*** Opening INPUT MATERIAL ***
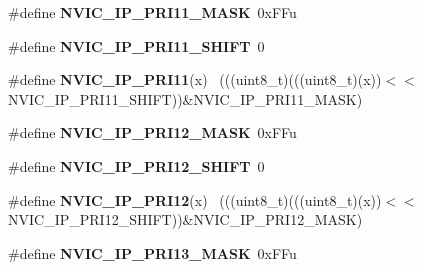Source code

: \begin{DoxyCompactItemize}
\item 
\hypertarget{group___n_v_i_c___register___masks_ga7b5a3e3066c5182f03daa31b9eb9b86e}{}\#define {\bfseries N\+V\+I\+C\+\_\+\+I\+P\+\_\+\+P\+R\+I11\+\_\+\+M\+A\+S\+K}~0x\+F\+Fu\label{group___n_v_i_c___register___masks_ga7b5a3e3066c5182f03daa31b9eb9b86e}

\item 
\hypertarget{group___n_v_i_c___register___masks_ga8993ee67036a42b068f379cf79e00055}{}\#define {\bfseries N\+V\+I\+C\+\_\+\+I\+P\+\_\+\+P\+R\+I11\+\_\+\+S\+H\+I\+F\+T}~0\label{group___n_v_i_c___register___masks_ga8993ee67036a42b068f379cf79e00055}

\item 
\hypertarget{group___n_v_i_c___register___masks_ga17552ec6f1dbbb89decaaf615c301e68}{}\#define {\bfseries N\+V\+I\+C\+\_\+\+I\+P\+\_\+\+P\+R\+I11}(x)                                              ~(((uint8\+\_\+t)(((uint8\+\_\+t)(x))$<$$<$N\+V\+I\+C\+\_\+\+I\+P\+\_\+\+P\+R\+I11\+\_\+\+S\+H\+I\+F\+T))\&N\+V\+I\+C\+\_\+\+I\+P\+\_\+\+P\+R\+I11\+\_\+\+M\+A\+S\+K)\label{group___n_v_i_c___register___masks_ga17552ec6f1dbbb89decaaf615c301e68}

\item 
\hypertarget{group___n_v_i_c___register___masks_gad0fb4b171a031d28f108178295f49e1e}{}\#define {\bfseries N\+V\+I\+C\+\_\+\+I\+P\+\_\+\+P\+R\+I12\+\_\+\+M\+A\+S\+K}~0x\+F\+Fu\label{group___n_v_i_c___register___masks_gad0fb4b171a031d28f108178295f49e1e}

\item 
\hypertarget{group___n_v_i_c___register___masks_gabe6373dee977905c5aec4e9eadd03ef9}{}\#define {\bfseries N\+V\+I\+C\+\_\+\+I\+P\+\_\+\+P\+R\+I12\+\_\+\+S\+H\+I\+F\+T}~0\label{group___n_v_i_c___register___masks_gabe6373dee977905c5aec4e9eadd03ef9}

\item 
\hypertarget{group___n_v_i_c___register___masks_gac26671c8099e2cd4d99b4c6ce6244076}{}\#define {\bfseries N\+V\+I\+C\+\_\+\+I\+P\+\_\+\+P\+R\+I12}(x)                                              ~(((uint8\+\_\+t)(((uint8\+\_\+t)(x))$<$$<$N\+V\+I\+C\+\_\+\+I\+P\+\_\+\+P\+R\+I12\+\_\+\+S\+H\+I\+F\+T))\&N\+V\+I\+C\+\_\+\+I\+P\+\_\+\+P\+R\+I12\+\_\+\+M\+A\+S\+K)\label{group___n_v_i_c___register___masks_gac26671c8099e2cd4d99b4c6ce6244076}

\item 
\hypertarget{group___n_v_i_c___register___masks_ga8b0064b513f2b656b6e2fdaa9d7f8ef0}{}\#define {\bfseries N\+V\+I\+C\+\_\+\+I\+P\+\_\+\+P\+R\+I13\+\_\+\+M\+A\+S\+K}~0x\+F\+Fu\label{group___n_v_i_c___register___masks_ga8b0064b513f2b656b6e2fdaa9d7f8ef0}


\end{DoxyCompactItemize}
*** Closing INPUT MATERIAL ***
**YOUR OBJECTIVE**
Calculate how many lines of the material include the string "DoxyCompactItemize", and state that number by itself.

**YOUR RESPONSE**
2